Non-toxin vaccine shows promise against lethal anthrax infection

Vaccination with the anthrax capsule-a naturally occurring component of the bacterium that causes the disease-protected monkeys from lethal anthrax infection, according to U.S. Army scientists. The study, which appears in the Jan. 20th print edition of the journal VACCINE, represents the first successful use of a non-toxin vaccine to protect monkeys from the disease.

Bacillus anthracis, the bacterium that causes anthrax, is recognized as one of the most serious bioterrorism threats. It produces three main components that allow it to do harm-lethal toxin, edema toxin, and the capsule. During anthrax infection, the bacterium invades and grows to high concentrations in the host. The capsule surrounds the bacterium and prevents it from being ingested and destroyed by the white blood cells, thus allowing anthrax infection to progress.
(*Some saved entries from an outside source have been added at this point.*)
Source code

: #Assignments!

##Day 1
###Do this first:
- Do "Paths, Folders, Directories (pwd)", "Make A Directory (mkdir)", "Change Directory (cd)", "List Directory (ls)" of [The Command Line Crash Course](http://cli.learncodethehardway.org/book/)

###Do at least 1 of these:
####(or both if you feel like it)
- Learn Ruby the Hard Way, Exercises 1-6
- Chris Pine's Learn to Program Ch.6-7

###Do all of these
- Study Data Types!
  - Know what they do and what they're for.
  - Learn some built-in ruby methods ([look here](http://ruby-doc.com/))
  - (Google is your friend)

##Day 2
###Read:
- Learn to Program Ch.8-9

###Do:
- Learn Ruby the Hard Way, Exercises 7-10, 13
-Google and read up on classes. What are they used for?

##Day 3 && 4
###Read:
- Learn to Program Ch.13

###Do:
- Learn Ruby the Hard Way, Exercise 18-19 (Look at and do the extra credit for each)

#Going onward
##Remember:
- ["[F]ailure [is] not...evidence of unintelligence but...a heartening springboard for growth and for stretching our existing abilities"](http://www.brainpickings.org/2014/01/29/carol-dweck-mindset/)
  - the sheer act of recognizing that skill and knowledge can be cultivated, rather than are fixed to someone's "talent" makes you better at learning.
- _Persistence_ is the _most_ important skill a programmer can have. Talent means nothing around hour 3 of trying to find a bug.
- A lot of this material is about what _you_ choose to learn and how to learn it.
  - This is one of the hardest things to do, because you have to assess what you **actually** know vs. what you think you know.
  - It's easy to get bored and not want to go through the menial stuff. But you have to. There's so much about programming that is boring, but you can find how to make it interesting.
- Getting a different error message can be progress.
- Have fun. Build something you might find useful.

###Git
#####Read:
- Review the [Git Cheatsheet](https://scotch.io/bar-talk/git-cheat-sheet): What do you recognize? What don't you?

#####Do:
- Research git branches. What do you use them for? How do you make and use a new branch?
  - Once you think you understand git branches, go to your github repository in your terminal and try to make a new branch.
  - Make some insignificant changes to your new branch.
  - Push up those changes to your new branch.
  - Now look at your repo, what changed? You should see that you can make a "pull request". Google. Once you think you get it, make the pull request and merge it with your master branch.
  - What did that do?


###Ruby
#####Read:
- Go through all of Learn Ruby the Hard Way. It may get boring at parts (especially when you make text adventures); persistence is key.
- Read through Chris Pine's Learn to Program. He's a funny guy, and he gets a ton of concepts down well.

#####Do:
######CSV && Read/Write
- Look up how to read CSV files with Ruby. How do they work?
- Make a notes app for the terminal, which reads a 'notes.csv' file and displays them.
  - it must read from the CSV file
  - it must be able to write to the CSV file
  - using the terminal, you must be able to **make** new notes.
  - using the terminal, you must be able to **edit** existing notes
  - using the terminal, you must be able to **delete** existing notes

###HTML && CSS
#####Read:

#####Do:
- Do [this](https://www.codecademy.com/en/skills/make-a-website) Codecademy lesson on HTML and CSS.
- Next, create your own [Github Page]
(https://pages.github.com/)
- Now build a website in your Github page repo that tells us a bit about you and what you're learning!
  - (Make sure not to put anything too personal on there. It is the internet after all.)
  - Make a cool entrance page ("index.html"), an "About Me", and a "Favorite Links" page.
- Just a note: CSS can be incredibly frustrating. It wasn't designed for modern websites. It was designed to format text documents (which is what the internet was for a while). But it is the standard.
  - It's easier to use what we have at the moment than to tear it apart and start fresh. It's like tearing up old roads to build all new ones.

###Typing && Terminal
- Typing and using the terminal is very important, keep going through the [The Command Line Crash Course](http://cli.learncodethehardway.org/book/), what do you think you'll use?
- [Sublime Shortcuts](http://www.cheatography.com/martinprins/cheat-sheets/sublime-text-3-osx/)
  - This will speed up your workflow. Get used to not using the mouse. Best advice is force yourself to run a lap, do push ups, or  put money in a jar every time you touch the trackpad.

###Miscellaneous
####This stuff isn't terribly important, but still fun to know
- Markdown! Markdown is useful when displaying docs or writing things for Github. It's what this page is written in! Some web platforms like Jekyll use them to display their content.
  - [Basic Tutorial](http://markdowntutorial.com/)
The toxins are thought to act mainly by damaging the body's natural defense mechanisms.

Current human vaccines for anthrax are based on the protective antigen, or PA, component of the anthrax toxins. Scientists at the U.S. Army Medical Research Institute of Infectious Diseases (USAMRIID) have extensively studied protective antigen, demonstrating that PA alone confers protection in animal challenge studies with both rabbits and monkeys.
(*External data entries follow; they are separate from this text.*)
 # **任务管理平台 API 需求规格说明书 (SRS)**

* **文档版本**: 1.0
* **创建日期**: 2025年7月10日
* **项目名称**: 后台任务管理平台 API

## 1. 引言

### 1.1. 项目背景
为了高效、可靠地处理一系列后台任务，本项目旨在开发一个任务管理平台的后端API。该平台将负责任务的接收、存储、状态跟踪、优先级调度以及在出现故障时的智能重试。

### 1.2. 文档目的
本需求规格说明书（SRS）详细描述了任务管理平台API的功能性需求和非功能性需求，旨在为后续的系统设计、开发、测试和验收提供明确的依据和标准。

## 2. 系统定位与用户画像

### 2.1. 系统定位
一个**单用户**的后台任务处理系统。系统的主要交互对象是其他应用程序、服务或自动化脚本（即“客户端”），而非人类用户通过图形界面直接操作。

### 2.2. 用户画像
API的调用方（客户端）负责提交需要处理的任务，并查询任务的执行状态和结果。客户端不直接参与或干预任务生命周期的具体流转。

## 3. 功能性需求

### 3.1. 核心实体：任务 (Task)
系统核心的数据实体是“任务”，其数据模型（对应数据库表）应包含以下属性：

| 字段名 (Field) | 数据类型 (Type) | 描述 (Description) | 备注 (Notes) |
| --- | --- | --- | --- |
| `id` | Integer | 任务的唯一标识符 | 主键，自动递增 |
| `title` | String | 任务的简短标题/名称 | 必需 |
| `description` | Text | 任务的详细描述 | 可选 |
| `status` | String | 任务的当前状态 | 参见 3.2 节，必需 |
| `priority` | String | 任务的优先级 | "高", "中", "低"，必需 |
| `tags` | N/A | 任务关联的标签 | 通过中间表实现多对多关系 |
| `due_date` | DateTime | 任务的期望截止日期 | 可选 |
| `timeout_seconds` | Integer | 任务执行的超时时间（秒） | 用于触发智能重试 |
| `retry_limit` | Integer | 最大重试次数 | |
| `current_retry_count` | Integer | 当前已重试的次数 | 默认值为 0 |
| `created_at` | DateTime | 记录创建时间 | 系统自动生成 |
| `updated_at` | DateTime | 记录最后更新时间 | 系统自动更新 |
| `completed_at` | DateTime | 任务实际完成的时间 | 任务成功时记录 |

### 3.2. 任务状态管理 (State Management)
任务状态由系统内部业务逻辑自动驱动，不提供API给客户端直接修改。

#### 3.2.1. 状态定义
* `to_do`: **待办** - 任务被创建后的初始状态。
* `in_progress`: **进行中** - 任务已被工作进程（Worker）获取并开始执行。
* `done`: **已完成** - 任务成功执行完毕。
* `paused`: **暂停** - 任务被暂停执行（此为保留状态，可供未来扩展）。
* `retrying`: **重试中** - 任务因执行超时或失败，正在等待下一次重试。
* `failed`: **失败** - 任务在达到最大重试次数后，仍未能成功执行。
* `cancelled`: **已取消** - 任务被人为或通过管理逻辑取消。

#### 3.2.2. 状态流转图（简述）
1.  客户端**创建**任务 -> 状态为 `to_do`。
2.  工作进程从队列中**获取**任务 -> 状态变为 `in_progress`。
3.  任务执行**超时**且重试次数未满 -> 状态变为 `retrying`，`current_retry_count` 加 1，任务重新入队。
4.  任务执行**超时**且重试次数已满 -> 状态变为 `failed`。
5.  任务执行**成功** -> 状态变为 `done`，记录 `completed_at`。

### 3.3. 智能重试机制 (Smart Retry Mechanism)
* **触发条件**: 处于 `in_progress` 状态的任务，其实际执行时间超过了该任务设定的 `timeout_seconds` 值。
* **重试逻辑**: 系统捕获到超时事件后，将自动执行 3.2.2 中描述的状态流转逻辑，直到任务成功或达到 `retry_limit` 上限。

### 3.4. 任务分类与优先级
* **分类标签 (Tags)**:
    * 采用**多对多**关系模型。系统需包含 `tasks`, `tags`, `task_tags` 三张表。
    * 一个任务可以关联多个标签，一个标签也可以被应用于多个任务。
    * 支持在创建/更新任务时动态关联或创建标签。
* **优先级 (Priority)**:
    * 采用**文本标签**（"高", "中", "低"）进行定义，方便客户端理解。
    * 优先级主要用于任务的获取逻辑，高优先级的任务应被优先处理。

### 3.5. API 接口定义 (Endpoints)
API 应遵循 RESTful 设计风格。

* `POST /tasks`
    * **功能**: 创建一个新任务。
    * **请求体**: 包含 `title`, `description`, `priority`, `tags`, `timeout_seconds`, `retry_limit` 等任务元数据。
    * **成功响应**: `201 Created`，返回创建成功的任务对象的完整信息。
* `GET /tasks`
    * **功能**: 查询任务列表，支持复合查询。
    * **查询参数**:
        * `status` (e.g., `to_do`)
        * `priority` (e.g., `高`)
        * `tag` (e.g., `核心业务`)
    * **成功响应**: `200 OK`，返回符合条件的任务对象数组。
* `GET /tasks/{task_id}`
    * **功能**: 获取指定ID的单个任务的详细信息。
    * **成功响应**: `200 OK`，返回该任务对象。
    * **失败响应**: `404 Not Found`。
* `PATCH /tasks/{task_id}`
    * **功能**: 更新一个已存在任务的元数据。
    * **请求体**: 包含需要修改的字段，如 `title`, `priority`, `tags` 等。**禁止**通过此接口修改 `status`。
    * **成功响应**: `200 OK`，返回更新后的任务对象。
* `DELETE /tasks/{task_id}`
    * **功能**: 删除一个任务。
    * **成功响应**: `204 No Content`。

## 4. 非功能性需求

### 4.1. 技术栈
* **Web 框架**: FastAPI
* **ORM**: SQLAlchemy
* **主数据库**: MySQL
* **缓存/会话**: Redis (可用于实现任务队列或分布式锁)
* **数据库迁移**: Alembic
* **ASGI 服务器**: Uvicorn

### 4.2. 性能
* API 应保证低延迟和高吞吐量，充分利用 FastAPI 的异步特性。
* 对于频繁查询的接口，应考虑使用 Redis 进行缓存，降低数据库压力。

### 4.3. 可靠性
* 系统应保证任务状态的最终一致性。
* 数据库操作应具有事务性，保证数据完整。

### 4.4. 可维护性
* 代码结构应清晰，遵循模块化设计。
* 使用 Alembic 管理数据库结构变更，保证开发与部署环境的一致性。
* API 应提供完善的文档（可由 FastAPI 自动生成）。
However, according to senior author Arthur M. Friedlander of USAMRIID, concerns about reliance on a single antigen-as well as the issue of protecting against anthrax strains that may be vaccine resistant-have prompted the search for additional vaccine components. Bacterial capsules are commonly used in licensed vaccines for other diseases, including certain types of pneumonia and meningitis.

Friedlander's group had already demonstrated, in published mouse studies, that the anthrax capsule plays a role in conferring protection. In their current work, the team describes testing the capsule vaccine in both rabbits and monkeys against an aerosol challenge with anthrax spores. The vaccine induced anti-capsule antibody responses in both species. While rabbits were not protected against a high aerosol challenge dose, a significant number of the monkeys who received the capsule vaccine survived.
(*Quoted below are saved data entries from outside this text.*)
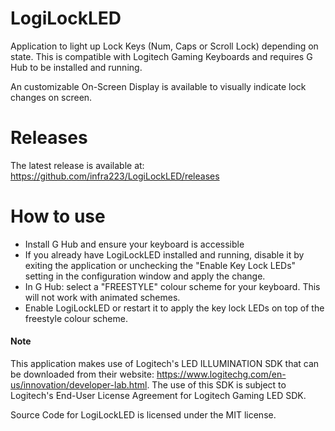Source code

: # LogiLockLED
Application to light up Lock Keys (Num, Caps or Scroll Lock) depending on state.  This is compatible with Logitech Gaming Keyboards and requires G Hub to be installed and running.

An customizable On-Screen Display is available to visually indicate lock changes on screen.


# Releases
The latest release is available at: 
https://github.com/infra223/LogiLockLED/releases


# How to use
- Install G Hub and ensure your keyboard is accessible
- If you already have LogiLockLED installed and running, disable it by exiting the application or unchecking the "Enable Key Lock LEDs" setting in the configuration window and apply the change. 
- In G Hub: select a "FREESTYLE" colour scheme for your keyboard.  This will not work with animated schemes.
- Enable LogiLockLED or restart it to apply the key lock LEDs on top of the freestyle colour scheme.


#### Note
This application makes use of Logitech's LED ILLUMINATION SDK that can be downloaded from their website: https://www.logitechg.com/en-us/innovation/developer-lab.html. 
The use of this SDK is subject to Logitech's End-User License Agreement for Logitech Gaming LED SDK.

Source Code for LogiLockLED is licensed under the MIT license.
"This is the first non-toxin anthrax vaccine shown to be protective in monkeys," Friedlander said. "In addition, this new capsule vaccine is expected to work against possible vaccine-resistant strains of anthrax, as well as in recipients whose immune systems may not respond to protective antigen alone."

The results suggest that addition of capsule to protective antigen to create a multi-component vaccine may broaden and enhance the protection afforded by protective antigen-based vaccines. Friedlander said the next step would be to do a larger study in monkeys looking at varying doses of the capsule vaccine.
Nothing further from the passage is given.